* **About this task**
Your copy should match the listing below exactly, except that it holds no images.
======== Records for processing ========
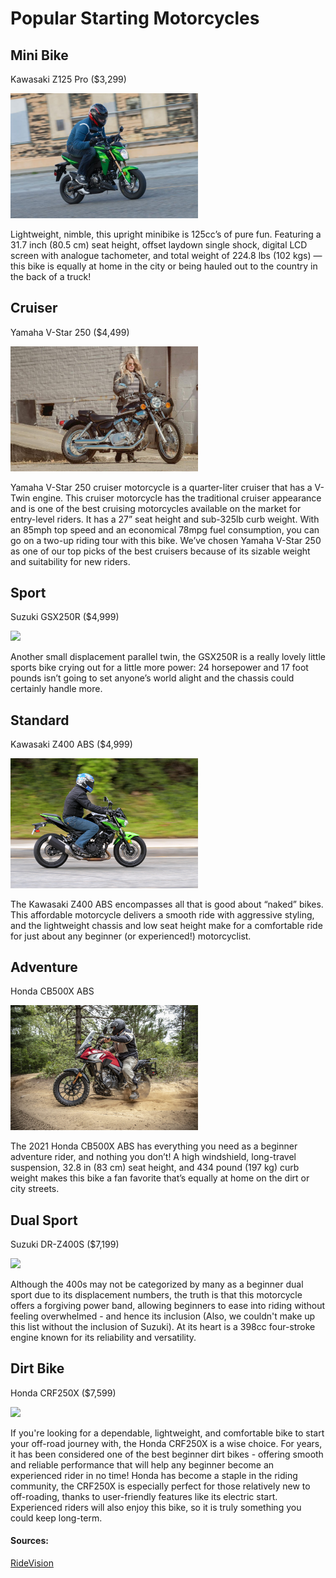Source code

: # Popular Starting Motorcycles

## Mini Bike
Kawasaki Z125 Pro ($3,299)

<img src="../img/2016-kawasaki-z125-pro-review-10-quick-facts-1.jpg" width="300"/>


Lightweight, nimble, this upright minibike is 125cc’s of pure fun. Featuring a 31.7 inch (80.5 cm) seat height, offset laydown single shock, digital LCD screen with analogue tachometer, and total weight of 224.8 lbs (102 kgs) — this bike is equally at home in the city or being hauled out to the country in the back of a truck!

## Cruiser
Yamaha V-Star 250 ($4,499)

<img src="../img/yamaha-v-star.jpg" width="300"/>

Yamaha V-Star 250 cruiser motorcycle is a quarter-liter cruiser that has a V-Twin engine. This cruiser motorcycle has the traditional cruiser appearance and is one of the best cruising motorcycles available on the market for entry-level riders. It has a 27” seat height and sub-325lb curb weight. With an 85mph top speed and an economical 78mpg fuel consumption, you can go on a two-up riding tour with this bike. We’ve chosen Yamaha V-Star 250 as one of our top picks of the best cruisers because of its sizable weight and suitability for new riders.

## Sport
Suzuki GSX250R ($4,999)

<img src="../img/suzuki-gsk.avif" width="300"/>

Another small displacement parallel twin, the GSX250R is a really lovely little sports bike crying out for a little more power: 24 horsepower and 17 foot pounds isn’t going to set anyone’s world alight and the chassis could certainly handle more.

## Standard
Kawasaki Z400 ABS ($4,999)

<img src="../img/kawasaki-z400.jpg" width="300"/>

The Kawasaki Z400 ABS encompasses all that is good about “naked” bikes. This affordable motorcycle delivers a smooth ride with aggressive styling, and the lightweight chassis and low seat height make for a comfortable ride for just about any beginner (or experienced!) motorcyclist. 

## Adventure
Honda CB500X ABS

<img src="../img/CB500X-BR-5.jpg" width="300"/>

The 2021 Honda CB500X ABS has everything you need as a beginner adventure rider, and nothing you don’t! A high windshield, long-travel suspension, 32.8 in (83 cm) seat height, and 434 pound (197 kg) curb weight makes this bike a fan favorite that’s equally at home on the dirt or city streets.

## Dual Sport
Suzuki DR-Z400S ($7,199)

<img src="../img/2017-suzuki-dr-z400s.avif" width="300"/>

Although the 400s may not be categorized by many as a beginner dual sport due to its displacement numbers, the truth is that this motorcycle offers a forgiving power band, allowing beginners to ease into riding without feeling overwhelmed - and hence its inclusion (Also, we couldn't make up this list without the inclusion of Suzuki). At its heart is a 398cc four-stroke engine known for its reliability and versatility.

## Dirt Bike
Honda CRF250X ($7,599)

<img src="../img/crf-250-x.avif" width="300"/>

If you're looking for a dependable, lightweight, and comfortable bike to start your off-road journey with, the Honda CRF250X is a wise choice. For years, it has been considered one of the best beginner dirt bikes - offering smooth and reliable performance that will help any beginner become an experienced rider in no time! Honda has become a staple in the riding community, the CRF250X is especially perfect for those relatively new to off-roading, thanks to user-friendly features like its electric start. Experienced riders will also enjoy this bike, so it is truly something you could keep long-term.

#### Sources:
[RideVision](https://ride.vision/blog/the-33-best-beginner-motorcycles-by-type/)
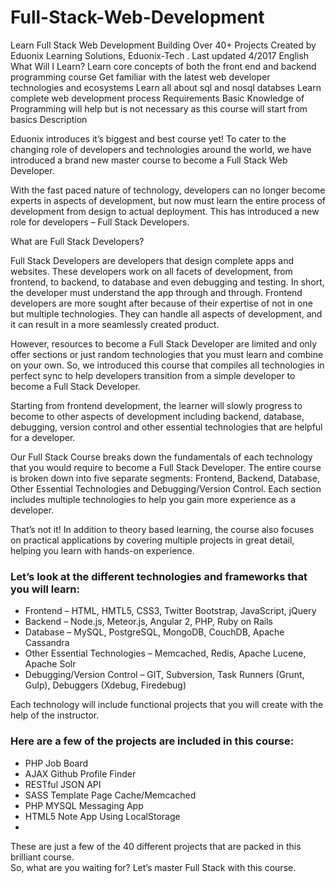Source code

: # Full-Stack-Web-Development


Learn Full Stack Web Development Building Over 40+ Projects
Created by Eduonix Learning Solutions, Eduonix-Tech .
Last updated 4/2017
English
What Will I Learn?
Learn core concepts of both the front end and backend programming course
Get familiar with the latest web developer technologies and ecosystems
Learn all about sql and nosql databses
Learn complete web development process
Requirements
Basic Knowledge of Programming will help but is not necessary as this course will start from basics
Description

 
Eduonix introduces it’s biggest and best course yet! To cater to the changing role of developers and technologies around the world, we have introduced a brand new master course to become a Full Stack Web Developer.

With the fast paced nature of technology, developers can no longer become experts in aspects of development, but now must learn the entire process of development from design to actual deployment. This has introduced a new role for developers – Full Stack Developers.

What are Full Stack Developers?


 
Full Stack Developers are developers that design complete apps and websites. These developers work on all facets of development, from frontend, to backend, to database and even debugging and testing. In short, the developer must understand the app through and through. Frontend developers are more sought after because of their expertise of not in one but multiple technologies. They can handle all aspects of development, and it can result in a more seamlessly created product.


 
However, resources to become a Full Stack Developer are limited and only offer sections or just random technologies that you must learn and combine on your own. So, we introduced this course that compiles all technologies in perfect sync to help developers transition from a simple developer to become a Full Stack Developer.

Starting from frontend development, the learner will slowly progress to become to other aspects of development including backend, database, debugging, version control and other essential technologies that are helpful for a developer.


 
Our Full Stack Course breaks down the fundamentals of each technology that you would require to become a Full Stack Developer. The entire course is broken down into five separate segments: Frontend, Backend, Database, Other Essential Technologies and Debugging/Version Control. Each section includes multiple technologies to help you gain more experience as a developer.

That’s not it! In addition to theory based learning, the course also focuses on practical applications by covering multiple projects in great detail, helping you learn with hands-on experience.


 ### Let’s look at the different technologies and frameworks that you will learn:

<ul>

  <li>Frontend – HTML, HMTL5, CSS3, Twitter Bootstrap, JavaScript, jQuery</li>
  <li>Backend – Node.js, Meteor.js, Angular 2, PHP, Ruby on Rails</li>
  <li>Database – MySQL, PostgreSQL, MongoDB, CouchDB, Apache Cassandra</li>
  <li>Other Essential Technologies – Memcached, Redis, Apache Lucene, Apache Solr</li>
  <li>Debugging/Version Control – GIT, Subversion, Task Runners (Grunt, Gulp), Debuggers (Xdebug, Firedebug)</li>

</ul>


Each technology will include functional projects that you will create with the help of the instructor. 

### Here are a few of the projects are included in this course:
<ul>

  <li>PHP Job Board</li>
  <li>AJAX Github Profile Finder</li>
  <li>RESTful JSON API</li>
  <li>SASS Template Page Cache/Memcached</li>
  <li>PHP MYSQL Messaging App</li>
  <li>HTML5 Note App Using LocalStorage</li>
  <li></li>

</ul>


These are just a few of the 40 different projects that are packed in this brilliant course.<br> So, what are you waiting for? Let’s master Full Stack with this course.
========
* **Reply to the task**
Source code

: # Popular Starting Motorcycles

## Mini Bike
Kawasaki Z125 Pro ($3,299)

<img src="../img/2016-kawasaki-z125-pro-review-10-quick-facts-1.jpg" width="300"/>


Lightweight, nimble, this upright minibike is 125cc’s of pure fun. Featuring a 31.7 inch (80.5 cm) seat height, offset laydown single shock, digital LCD screen with analogue tachometer, and total weight of 224.8 lbs (102 kgs) — this bike is equally at home in the city or being hauled out to the country in the back of a truck!

## Cruiser
Yamaha V-Star 250 ($4,499)

<img src="../img/yamaha-v-star.jpg" width="300"/>

Yamaha V-Star 250 cruiser motorcycle is a quarter-liter cruiser that has a V-Twin engine. This cruiser motorcycle has the traditional cruiser appearance and is one of the best cruising motorcycles available on the market for entry-level riders. It has a 27” seat height and sub-325lb curb weight. With an 85mph top speed and an economical 78mpg fuel consumption, you can go on a two-up riding tour with this bike. We’ve chosen Yamaha V-Star 250 as one of our top picks of the best cruisers because of its sizable weight and suitability for new riders.

## Sport
Suzuki GSX250R ($4,999)

<img src="../img/suzuki-gsk.avif" width="300"/>

Another small displacement parallel twin, the GSX250R is a really lovely little sports bike crying out for a little more power: 24 horsepower and 17 foot pounds isn’t going to set anyone’s world alight and the chassis could certainly handle more.

## Standard
Kawasaki Z400 ABS ($4,999)

<img src="../img/kawasaki-z400.jpg" width="300"/>

The Kawasaki Z400 ABS encompasses all that is good about “naked” bikes. This affordable motorcycle delivers a smooth ride with aggressive styling, and the lightweight chassis and low seat height make for a comfortable ride for just about any beginner (or experienced!) motorcyclist. 

## Adventure
Honda CB500X ABS

<img src="../img/CB500X-BR-5.jpg" width="300"/>

The 2021 Honda CB500X ABS has everything you need as a beginner adventure rider, and nothing you don’t! A high windshield, long-travel suspension, 32.8 in (83 cm) seat height, and 434 pound (197 kg) curb weight makes this bike a fan favorite that’s equally at home on the dirt or city streets.

## Dual Sport
Suzuki DR-Z400S ($7,199)

<img src="../img/2017-suzuki-dr-z400s.avif" width="300"/>

Although the 400s may not be categorized by many as a beginner dual sport due to its displacement numbers, the truth is that this motorcycle offers a forgiving power band, allowing beginners to ease into riding without feeling overwhelmed - and hence its inclusion (Also, we couldn't make up this list without the inclusion of Suzuki). At its heart is a 398cc four-stroke engine known for its reliability and versatility.

## Dirt Bike
Honda CRF250X ($7,599)

<img src="../img/crf-250-x.avif" width="300"/>

If you're looking for a dependable, lightweight, and comfortable bike to start your off-road journey with, the Honda CRF250X is a wise choice. For years, it has been considered one of the best beginner dirt bikes - offering smooth and reliable performance that will help any beginner become an experienced rider in no time! Honda has become a staple in the riding community, the CRF250X is especially perfect for those relatively new to off-roading, thanks to user-friendly features like its electric start. Experienced riders will also enjoy this bike, so it is truly something you could keep long-term.

#### Sources:
[RideVision](https://ride.vision/blog/the-33-best-beginner-motorcycles-by-type/)
Source code

: # Full-Stack-Web-Development


Learn Full Stack Web Development Building Over 40+ Projects
Created by Eduonix Learning Solutions, Eduonix-Tech .
Last updated 4/2017
English
What Will I Learn?
Learn core concepts of both the front end and backend programming course
Get familiar with the latest web developer technologies and ecosystems
Learn all about sql and nosql databses
Learn complete web development process
Requirements
Basic Knowledge of Programming will help but is not necessary as this course will start from basics
Description

 
Eduonix introduces it’s biggest and best course yet! To cater to the changing role of developers and technologies around the world, we have introduced a brand new master course to become a Full Stack Web Developer.

With the fast paced nature of technology, developers can no longer become experts in aspects of development, but now must learn the entire process of development from design to actual deployment. This has introduced a new role for developers – Full Stack Developers.

What are Full Stack Developers?


 
Full Stack Developers are developers that design complete apps and websites. These developers work on all facets of development, from frontend, to backend, to database and even debugging and testing. In short, the developer must understand the app through and through. Frontend developers are more sought after because of their expertise of not in one but multiple technologies. They can handle all aspects of development, and it can result in a more seamlessly created product.


 
However, resources to become a Full Stack Developer are limited and only offer sections or just random technologies that you must learn and combine on your own. So, we introduced this course that compiles all technologies in perfect sync to help developers transition from a simple developer to become a Full Stack Developer.

Starting from frontend development, the learner will slowly progress to become to other aspects of development including backend, database, debugging, version control and other essential technologies that are helpful for a developer.


 
Our Full Stack Course breaks down the fundamentals of each technology that you would require to become a Full Stack Developer. The entire course is broken down into five separate segments: Frontend, Backend, Database, Other Essential Technologies and Debugging/Version Control. Each section includes multiple technologies to help you gain more experience as a developer.

That’s not it! In addition to theory based learning, the course also focuses on practical applications by covering multiple projects in great detail, helping you learn with hands-on experience.


 ### Let’s look at the different technologies and frameworks that you will learn:

<ul>

  <li>Frontend – HTML, HMTL5, CSS3, Twitter Bootstrap, JavaScript, jQuery</li>
  <li>Backend – Node.js, Meteor.js, Angular 2, PHP, Ruby on Rails</li>
  <li>Database – MySQL, PostgreSQL, MongoDB, CouchDB, Apache Cassandra</li>
  <li>Other Essential Technologies – Memcached, Redis, Apache Lucene, Apache Solr</li>
  <li>Debugging/Version Control – GIT, Subversion, Task Runners (Grunt, Gulp), Debuggers (Xdebug, Firedebug)</li>

</ul>


Each technology will include functional projects that you will create with the help of the instructor. 

### Here are a few of the projects are included in this course:
<ul>

  <li>PHP Job Board</li>
  <li>AJAX Github Profile Finder</li>
  <li>RESTful JSON API</li>
  <li>SASS Template Page Cache/Memcached</li>
  <li>PHP MYSQL Messaging App</li>
  <li>HTML5 Note App Using LocalStorage</li>
  <li></li>

</ul>


These are just a few of the 40 different projects that are packed in this brilliant course.<br> So, what are you waiting for? Let’s master Full Stack with this course.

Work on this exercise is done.